* ASSIGNMENT *
Restate, word for word and with no pictures, the stretch of lines in the data below that begins at the line with "14 (+2) | 11 (+0) |" and ends at the line with "finitas | ✔️ |", inclusive.

•••

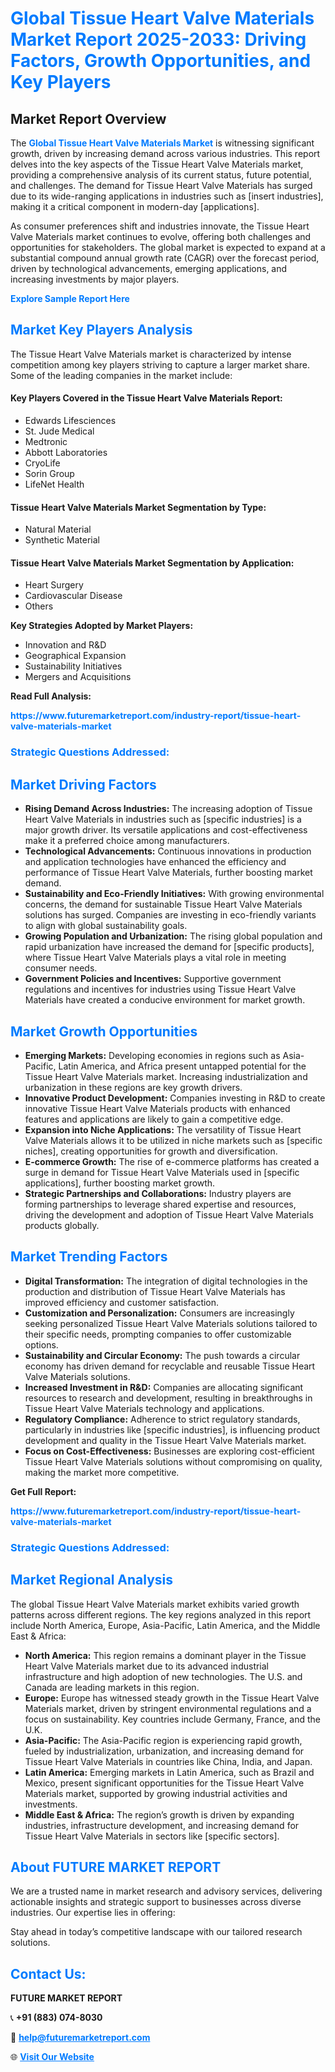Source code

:<h1 style="color: #007BFF;">Global Tissue Heart Valve Materials Market Report 2025-2033: Driving Factors, Growth Opportunities, and Key Players</h1>

<section id="overview">
<h2>Market Report Overview</h2>
<p>The <a href="https://www.futuremarketreport.com/industry-report/tissue-heart-valve-materials-market" style="color: #007BFF; text-decoration: none;"><strong>Global Tissue Heart Valve Materials Market</strong></a> is witnessing significant growth, driven by increasing demand across various industries. This report delves into the key aspects of the Tissue Heart Valve Materials market, providing a comprehensive analysis of its current status, future potential, and challenges. The demand for Tissue Heart Valve Materials has surged due to its wide-ranging applications in industries such as [insert industries], making it a critical component in modern-day [applications].</p>
<p>As consumer preferences shift and industries innovate, the Tissue Heart Valve Materials market continues to evolve, offering both challenges and opportunities for stakeholders. The global market is expected to expand at a substantial compound annual growth rate (CAGR) over the forecast period, driven by technological advancements, emerging applications, and increasing investments by major players.</p>
</section>

<section id="overview">
<p><a href="https://www.futuremarketreport.com/request-sample/reportId=84044" style="color: #007BFF; text-decoration: none;"><strong>Explore Sample Report Here</strong></a></p>
</section>

<section id="key-players">
<h2 style="color: #007BFF;">Market Key Players Analysis</h2>
<p>The Tissue Heart Valve Materials market is characterized by intense competition among key players striving to capture a larger market share. Some of the leading companies in the market include:</p>
<h4>Key Players Covered in the Tissue Heart Valve Materials Report:</h4>
<ul><li>Edwards Lifesciences</li><li>St. Jude Medical</li><li>Medtronic</li><li>Abbott Laboratories</li><li>CryoLife</li><li>Sorin Group</li><li>LifeNet Health</li></ul>
<h4>Tissue Heart Valve Materials Market Segmentation by Type:</h4>
<ul><li>Natural Material</li><li>Synthetic Material</li></ul>

<h4>Tissue Heart Valve Materials Market Segmentation by Application:</h4>
<ul><li>Heart Surgery</li><li>Cardiovascular Disease</li><li>Others</li></ul>
<p><strong>Key Strategies Adopted by Market Players:</strong></p>
<ul>
<li>Innovation and R&D</li>
<li>Geographical Expansion</li>
<li>Sustainability Initiatives</li>
<li>Mergers and Acquisitions</li>
</ul>
</section>

<section>
<p><strong>Read Full Analysis: </strong></p><a href="https://www.futuremarketreport.com/industry-report/tissue-heart-valve-materials-market" style="color: #007BFF; text-decoration: none;"><strong>https://www.futuremarketreport.com/industry-report/tissue-heart-valve-materials-market</strong></a>
<h3 style="color: #007BFF;">Strategic Questions Addressed:</h3>
</section>

<section id="driving-factors">
<h2 style="color: #007BFF;">Market Driving Factors</h2>
<ul>
<li><strong>Rising Demand Across Industries:</strong> The increasing adoption of Tissue Heart Valve Materials in industries such as [specific industries] is a major growth driver. Its versatile applications and cost-effectiveness make it a preferred choice among manufacturers.</li>
<li><strong>Technological Advancements:</strong> Continuous innovations in production and application technologies have enhanced the efficiency and performance of Tissue Heart Valve Materials, further boosting market demand.</li>
<li><strong>Sustainability and Eco-Friendly Initiatives:</strong> With growing environmental concerns, the demand for sustainable Tissue Heart Valve Materials solutions has surged. Companies are investing in eco-friendly variants to align with global sustainability goals.</li>
<li><strong>Growing Population and Urbanization:</strong> The rising global population and rapid urbanization have increased the demand for [specific products], where Tissue Heart Valve Materials plays a vital role in meeting consumer needs.</li>
<li><strong>Government Policies and Incentives:</strong> Supportive government regulations and incentives for industries using Tissue Heart Valve Materials have created a conducive environment for market growth.</li>
</ul>
</section>

<section id="growth-opportunities">
<h2 style="color: #007BFF;">Market Growth Opportunities</h2>
<ul>
<li><strong>Emerging Markets:</strong> Developing economies in regions such as Asia-Pacific, Latin America, and Africa present untapped potential for the Tissue Heart Valve Materials market. Increasing industrialization and urbanization in these regions are key growth drivers.</li>
<li><strong>Innovative Product Development:</strong> Companies investing in R&D to create innovative Tissue Heart Valve Materials products with enhanced features and applications are likely to gain a competitive edge.</li>
<li><strong>Expansion into Niche Applications:</strong> The versatility of Tissue Heart Valve Materials allows it to be utilized in niche markets such as [specific niches], creating opportunities for growth and diversification.</li>
<li><strong>E-commerce Growth:</strong> The rise of e-commerce platforms has created a surge in demand for Tissue Heart Valve Materials used in [specific applications], further boosting market growth.</li>
<li><strong>Strategic Partnerships and Collaborations:</strong> Industry players are forming partnerships to leverage shared expertise and resources, driving the development and adoption of Tissue Heart Valve Materials products globally.</li>
</ul>
</section>

<section id="trending-factors">
<h2 style="color: #007BFF;">Market Trending Factors</h2>
<ul>
<li><strong>Digital Transformation:</strong> The integration of digital technologies in the production and distribution of Tissue Heart Valve Materials has improved efficiency and customer satisfaction.</li>
<li><strong>Customization and Personalization:</strong> Consumers are increasingly seeking personalized Tissue Heart Valve Materials solutions tailored to their specific needs, prompting companies to offer customizable options.</li>
<li><strong>Sustainability and Circular Economy:</strong> The push towards a circular economy has driven demand for recyclable and reusable Tissue Heart Valve Materials solutions.</li>
<li><strong>Increased Investment in R&D:</strong> Companies are allocating significant resources to research and development, resulting in breakthroughs in Tissue Heart Valve Materials technology and applications.</li>
<li><strong>Regulatory Compliance:</strong> Adherence to strict regulatory standards, particularly in industries like [specific industries], is influencing product development and quality in the Tissue Heart Valve Materials market.</li>
<li><strong>Focus on Cost-Effectiveness:</strong> Businesses are exploring cost-efficient Tissue Heart Valve Materials solutions without compromising on quality, making the market more competitive.</li>
</ul>
</section>

<section>
<p><strong>Get Full Report: </strong></p><a href="https://www.futuremarketreport.com/industry-report/tissue-heart-valve-materials-market" style="color: #007BFF; text-decoration: none;"><strong>https://www.futuremarketreport.com/industry-report/tissue-heart-valve-materials-market</strong></a>
<h3 style="color: #007BFF;">Strategic Questions Addressed:</h3>
</section>


<section id="regional-analysis">
<h2 style="color: #007BFF;">Market Regional Analysis</h2>
<p>The global Tissue Heart Valve Materials market exhibits varied growth patterns across different regions. The key regions analyzed in this report include North America, Europe, Asia-Pacific, Latin America, and the Middle East & Africa:</p>
<ul>
<li><strong>North America:</strong> This region remains a dominant player in the Tissue Heart Valve Materials market due to its advanced industrial infrastructure and high adoption of new technologies. The U.S. and Canada are leading markets in this region.</li>
<li><strong>Europe:</strong> Europe has witnessed steady growth in the Tissue Heart Valve Materials market, driven by stringent environmental regulations and a focus on sustainability. Key countries include Germany, France, and the U.K.</li>
<li><strong>Asia-Pacific:</strong> The Asia-Pacific region is experiencing rapid growth, fueled by industrialization, urbanization, and increasing demand for Tissue Heart Valve Materials in countries like China, India, and Japan.</li>
<li><strong>Latin America:</strong> Emerging markets in Latin America, such as Brazil and Mexico, present significant opportunities for the Tissue Heart Valve Materials market, supported by growing industrial activities and investments.</li>
<li><strong>Middle East & Africa:</strong> The region’s growth is driven by expanding industries, infrastructure development, and increasing demand for Tissue Heart Valve Materials in sectors like [specific sectors].</li>
</ul>
</section>

<footer>
<h2 style="color: #007BFF;">About FUTURE MARKET REPORT</h2>
<p>We are a trusted name in market research and advisory services, delivering actionable insights and strategic support to businesses across diverse industries. Our expertise lies in offering:</p>

<p>Stay ahead in today’s competitive landscape with our tailored research solutions.</p>

<h2 style="color: #007BFF;">Contact Us:</h2>
<p><strong>FUTURE MARKET REPORT</strong></p>
<p>📞 <strong>+91 (883) 074-8030</strong></p>
<p>📧 <strong><a href="mailto:help@futuremarketreport.com" style="color: #007BFF;">help@futuremarketreport.com</a></strong></p>
<p>🌐 <strong><a href="https://www.futuremarketreport.com/" style="color: #007BFF;">Visit Our Website</a></strong></p>
</footer>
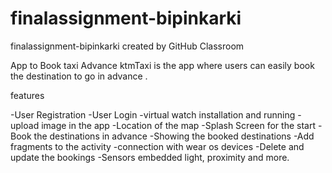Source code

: # finalassignment-bipinkarki
finalassignment-bipinkarki created by GitHub Classroom

App to Book taxi Advance
 ktmTaxi  is the app where users can easily book the destination to go in advance .

features

-User Registration
-User Login
-virtual watch installation and running
-upload image in the app
-Location of the map
-Splash Screen  for the start
-Book the destinations in advance
-Showing the booked destinations
-Add fragments to the activity
-connection with wear os devices
-Delete and update the bookings
-Sensors embedded light, proximity and more.
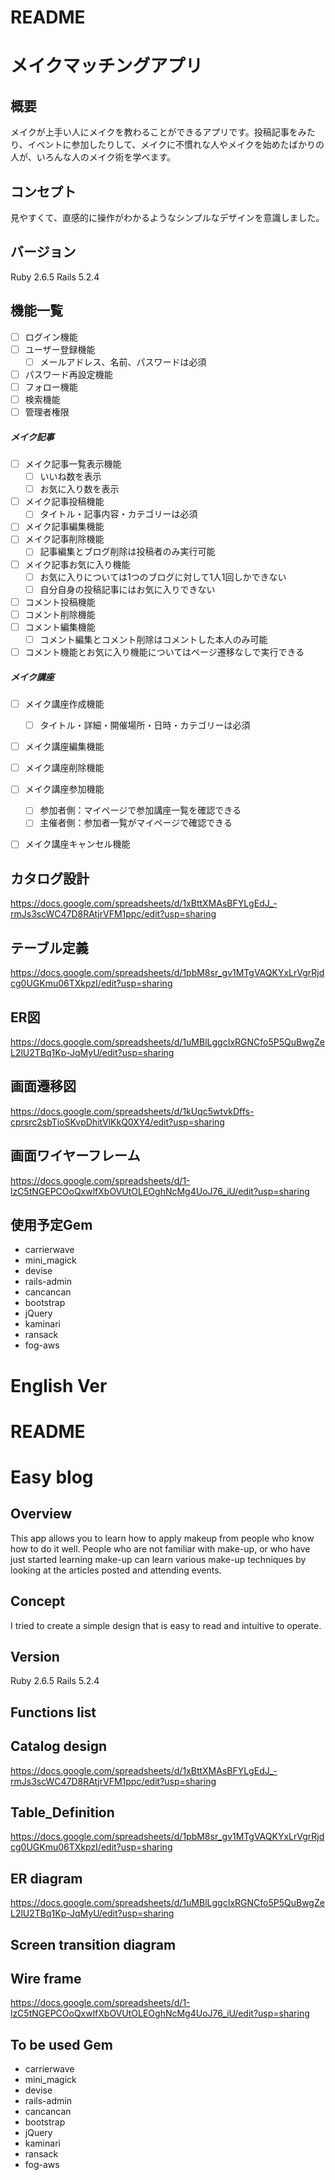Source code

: # README

# メイクマッチングアプリ

## 概要
メイクが上手い人にメイクを教わることができるアプリです。投稿記事をみたり、イベントに参加したりして、メイクに不慣れな人やメイクを始めたばかりの人が、いろんな人のメイク術を学べます。

## コンセプト
見やすくて、直感的に操作がわかるようなシンプルなデザインを意識しました。

## バージョン
Ruby 2.6.5
Rails 5.2.4

## 機能一覧
- [ ] ログイン機能
- [ ] ユーザー登録機能
  - [ ] メールアドレス、名前、パスワードは必須
- [ ] パスワード再設定機能
- [ ] フォロー機能
- [ ] 検索機能
- [ ] 管理者権限

##### メイク記事
- [ ] メイク記事一覧表示機能
  - [ ] いいね数を表示
  - [ ] お気に入り数を表示
- [ ] メイク記事投稿機能
  - [ ] タイトル・記事内容・カテゴリーは必須
- [ ] メイク記事編集機能
- [ ] メイク記事削除機能
  - [ ] 記事編集とブログ削除は投稿者のみ実行可能
- [ ] メイク記事お気に入り機能
  - [ ] お気に入りについては1つのブログに対して1人1回しかできない
  - [ ] 自分自身の投稿記事にはお気に入りできない
- [ ] コメント投稿機能
- [ ] コメント削除機能
- [ ] コメント編集機能
  - [ ] コメント編集とコメント削除はコメントした本人のみ可能
- [ ] コメント機能とお気に入り機能についてはページ遷移なしで実行できる

##### メイク講座
- [ ] メイク講座作成機能
  - [ ] タイトル・詳細・開催場所・日時・カテゴリーは必須
- [ ] メイク講座編集機能
- [ ] メイク講座削除機能
- [ ] メイク講座参加機能
  - [ ] 参加者側：マイページで参加講座一覧を確認できる
  - [ ] 主催者側：参加者一覧がマイページで確認できる
- [ ] メイク講座キャンセル機能


## カタログ設計
https://docs.google.com/spreadsheets/d/1xBttXMAsBFYLgEdJ_-rmJs3scWC47D8RAtjrVFM1ppc/edit?usp=sharing

## テーブル定義
https://docs.google.com/spreadsheets/d/1pbM8sr_gv1MTgVAQKYxLrVgrRjdcg0UGKmu06TXkpzI/edit?usp=sharing

## ER図
https://docs.google.com/spreadsheets/d/1uMBlLggcIxRGNCfo5P5QuBwgZeL2lU2TBq1Kp-JqMyU/edit?usp=sharing

## 画面遷移図
https://docs.google.com/spreadsheets/d/1kUqc5wtvkDffs-cprsrc2sbTioSKvpDhitVlKkQ0XY4/edit?usp=sharing

## 画面ワイヤーフレーム
https://docs.google.com/spreadsheets/d/1-lzC5tNGEPCOoQxwlfXbOVUtOLEOghNcMg4UoJ76_iU/edit?usp=sharing


## 使用予定Gem
* carrierwave
* mini_magick
* devise
* rails-admin
* cancancan
* bootstrap
* jQuery
* kaminari
* ransack
* fog-aws


# English Ver

# README

# Easy blog

## Overview
This app allows you to learn how to apply makeup from people who know how to do it well. People who are not familiar with make-up, or who have just started learning make-up can learn various make-up techniques by looking at the articles posted and attending events.

## Concept
I tried to create a simple design that is easy to read and intuitive to operate.

## Version
Ruby 2.6.5
Rails 5.2.4

## Functions list


## Catalog design
https://docs.google.com/spreadsheets/d/1xBttXMAsBFYLgEdJ_-rmJs3scWC47D8RAtjrVFM1ppc/edit?usp=sharing

## Table_Definition
https://docs.google.com/spreadsheets/d/1pbM8sr_gv1MTgVAQKYxLrVgrRjdcg0UGKmu06TXkpzI/edit?usp=sharing

## ER diagram
https://docs.google.com/spreadsheets/d/1uMBlLggcIxRGNCfo5P5QuBwgZeL2lU2TBq1Kp-JqMyU/edit?usp=sharing

## Screen transition diagram


## Wire frame
https://docs.google.com/spreadsheets/d/1-lzC5tNGEPCOoQxwlfXbOVUtOLEOghNcMg4UoJ76_iU/edit?usp=sharing



## To be used Gem
* carrierwave
* mini_magick
* devise
* rails-admin
* cancancan
* bootstrap
* jQuery
* kaminari
* ransack
* fog-aws
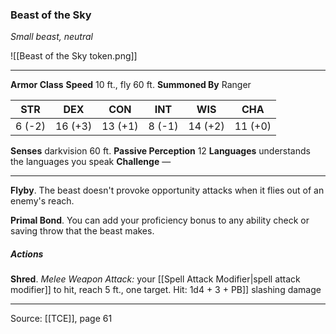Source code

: ### Beast of the Sky
_Small beast, neutral_

![[Beast of the Sky token.png]]


---

**Armor Class** 
**Speed** 10 ft., fly 60 ft.
**Summoned By** Ranger

| STR     | DEX     | CON     | INT     | WIS     | CHA     |
|---------|---------|---------|---------|---------|---------|
| 6 (-2) | 16 (+3) | 13 (+1) | 8 (-1) | 14 (+2) | 11 (+0) |

**Senses** darkvision 60 ft.
**Passive Perception** 12
**Languages** understands the languages you speak
**Challenge** —

---

**Flyby**. The beast doesn't provoke opportunity attacks when it flies out of an enemy's reach.

**Primal Bond**. You can add your proficiency bonus to any ability check or saving throw that the beast makes.

##### Actions
**Shred**. _Melee Weapon Attack:_ your [[Spell Attack Modifier|spell attack modifier]] to hit, reach 5 ft., one target. Hit: 1d4 + 3 + PB]] slashing damage


---

Source: [[TCE]], page 61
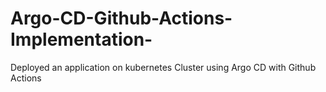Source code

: # Argo-CD-Github-Actions-Implementation-
Deployed an application on kubernetes Cluster using Argo CD with Github Actions 
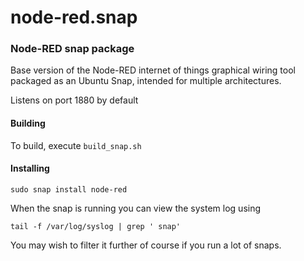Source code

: # node-red.snap

### Node-RED snap package

Base version of the Node-RED internet of things graphical wiring tool packaged as an
Ubuntu Snap, intended for multiple architectures.

Listens on port 1880 by default

#### Building

To build, execute `build_snap.sh`

#### Installing

    sudo snap install node-red

When the snap is running you can view the system log using

    tail -f /var/log/syslog | grep ' snap'

You may wish to filter it further of course if you run a lot of snaps.
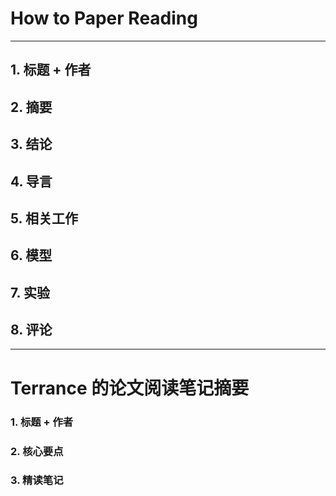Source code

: # How to Paper Reading 

---

## 1. 标题 + 作者
## 2. 摘要
## 3. 结论
## 4. 导言
## 5. 相关工作
## 6. 模型
## 7. 实验
## 8. 评论

---

# Terrance 的论文阅读笔记摘要

### 1. 标题 + 作者
### 2. 核心要点
### 3. 精读笔记

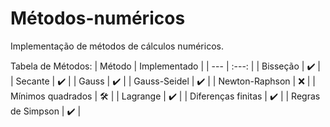 # Métodos-numéricos
Implementação de métodos de cálculos numéricos.

Tabela de Métodos:
| Método | Implementado |
| --- | :---: |
| Bisseção | ✔️ |
| Secante | ✔️ |
| Gauss | ✔️ |
| Gauss-Seidel | ✔️ |
| Newton-Raphson | ❌ |
| Mínimos quadrados | 🛠 |
| Lagrange | ✔️ |
| Diferenças finitas | ✔️ |
| Regras de Simpson | ✔️ |

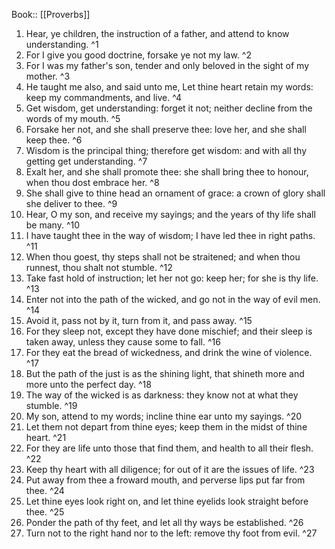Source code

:  Book:: [[Proverbs]]
 1. Hear, ye children, the instruction of a father, and attend to know understanding. ^1
 2. For I give you good doctrine, forsake ye not my law. ^2
 3. For I was my father's son, tender and only beloved in the sight of my mother. ^3
 4. He taught me also, and said unto me, Let thine heart retain my words: keep my commandments, and live. ^4
 5. Get wisdom, get understanding: forget it not; neither decline from the words of my mouth. ^5
 6. Forsake her not, and she shall preserve thee: love her, and she shall keep thee. ^6
 7. Wisdom is the principal thing; therefore get wisdom: and with all thy getting get understanding. ^7
 8. Exalt her, and she shall promote thee: she shall bring thee to honour, when thou dost embrace her. ^8
 9. She shall give to thine head an ornament of grace: a crown of glory shall she deliver to thee. ^9
 10. Hear, O my son, and receive my sayings; and the years of thy life shall be many. ^10
 11. I have taught thee in the way of wisdom; I have led thee in right paths. ^11
 12. When thou goest, thy steps shall not be straitened; and when thou runnest, thou shalt not stumble. ^12
 13. Take fast hold of instruction; let her not go: keep her; for she is thy life. ^13
 14. Enter not into the path of the wicked, and go not in the way of evil men. ^14
 15. Avoid it, pass not by it, turn from it, and pass away. ^15
 16. For they sleep not, except they have done mischief; and their sleep is taken away, unless they cause some to fall. ^16
 17. For they eat the bread of wickedness, and drink the wine of violence. ^17
 18. But the path of the just is as the shining light, that shineth more and more unto the perfect day. ^18
 19. The way of the wicked is as darkness: they know not at what they stumble. ^19
 20. My son, attend to my words; incline thine ear unto my sayings. ^20
 21. Let them not depart from thine eyes; keep them in the midst of thine heart. ^21
 22. For they are life unto those that find them, and health to all their flesh. ^22
 23. Keep thy heart with all diligence; for out of it are the issues of life. ^23
 24. Put away from thee a froward mouth, and perverse lips put far from thee. ^24
 25. Let thine eyes look right on, and let thine eyelids look straight before thee. ^25
 26. Ponder the path of thy feet, and let all thy ways be established. ^26
 27. Turn not to the right hand nor to the left: remove thy foot from evil. ^27
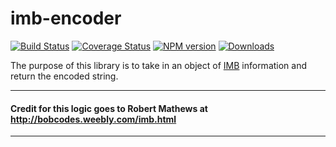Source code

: # imb-encoder
[![Build Status](https://travis-ci.org/lob/imb-encoder.svg)](https://travis-ci.org/lob/imb-encoder)
[![Coverage Status](https://coveralls.io/repos/lob/imb-encoder/badge.svg?branch=master)](https://coveralls.io/r/lob/imb-encoder?branch=master)
[![NPM version](https://badge.fury.io/js/imb-encoder.svg)](https://npmjs.org/package/imb-encoder)
[![Downloads](http://img.shields.io/npm/dm/imb-encoder.svg)](https://npmjs.org/package/imb-encoder)

The purpose of this library is to take in an object of [IMB](https://ribbs.usps.gov/index.cfm?page=intellmailmailpieces) information and return the encoded string.

---
#### Credit for this logic goes to Robert Mathews at http://bobcodes.weebly.com/imb.html
---
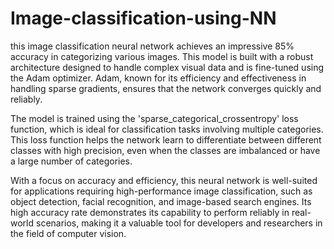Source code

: # Image-classification-using-NN
this image classification neural network achieves an impressive 85% accuracy in categorizing various images. This model is built with a robust architecture designed to handle complex visual data and is fine-tuned using the Adam optimizer. Adam, known for its efficiency and effectiveness in handling sparse gradients, ensures that the network converges quickly and reliably.

The model is trained using the 'sparse_categorical_crossentropy' loss function, which is ideal for classification tasks involving multiple categories. This loss function helps the network learn to differentiate between different classes with high precision, even when the classes are imbalanced or have a large number of categories.

With a focus on accuracy and efficiency, this neural network is well-suited for applications requiring high-performance image classification, such as object detection, facial recognition, and image-based search engines. Its high accuracy rate demonstrates its capability to perform reliably in real-world scenarios, making it a valuable tool for developers and researchers in the field of computer vision.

•••

* ANSWER TO THE EXERCISE *
| 6 (-2) | 16 (+3) | 13 (+1) | 8 (-1) | 14 (+2) | 11 (+0) |

**Senses** darkvision 60 ft.
**Passive Perception** 12
**Languages** understands the languages you speak
**Challenge** —

---

**Flyby**. The beast doesn't provoke opportunity attacks when it flies out of an enemy's reach.

**Primal Bond**. You can add your proficiency bonus to any ability check or saving throw that the beast makes.

##### Actions
**Shred**. _Melee Weapon Attack:_ your [[Spell Attack Modifier|spell attack modifier]] to hit, reach 5 ft., one target. Hit: 1d4 + 3 + PB]] slashing damage


---

Source: [[TCE]], page 61
Source code

: # Argo-CD-Github-Actions-Implementation-
Deployed an application on kubernetes Cluster using Argo CD with Github Actions 
Source code

: # node-red.snap

### Node-RED snap package

Base version of the Node-RED internet of things graphical wiring tool packaged as an
Ubuntu Snap, intended for multiple architectures.

Listens on port 1880 by default

#### Building

To build, execute `build_snap.sh`

#### Installing

    sudo snap install node-red

When the snap is running you can view the system log using

    tail -f /var/log/syslog | grep ' snap'

You may wish to filter it further of course if you run a lot of snaps.
Source code

: # How to Paper Reading 

---

## 1. 标题 + 作者
## 2. 摘要
## 3. 结论
## 4. 导言
## 5. 相关工作
## 6. 模型
## 7. 实验
## 8. 评论

---

# Terrance 的论文阅读笔记摘要

### 1. 标题 + 作者
### 2. 核心要点
### 3. 精读笔记

 # Métodos-numéricos
Implementação de métodos de cálculos numéricos.

Tabela de Métodos:
| Método | Implementado |
| --- | :---: |
| Bisseção | ✔️ |
| Secante | ✔️ |
| Gauss | ✔️ |
| Gauss-Seidel | ✔️ |
| Newton-Raphson | ❌ |
| Mínimos quadrados | 🛠 |
| Lagrange | ✔️ |
| Diferenças finitas | ✔️ |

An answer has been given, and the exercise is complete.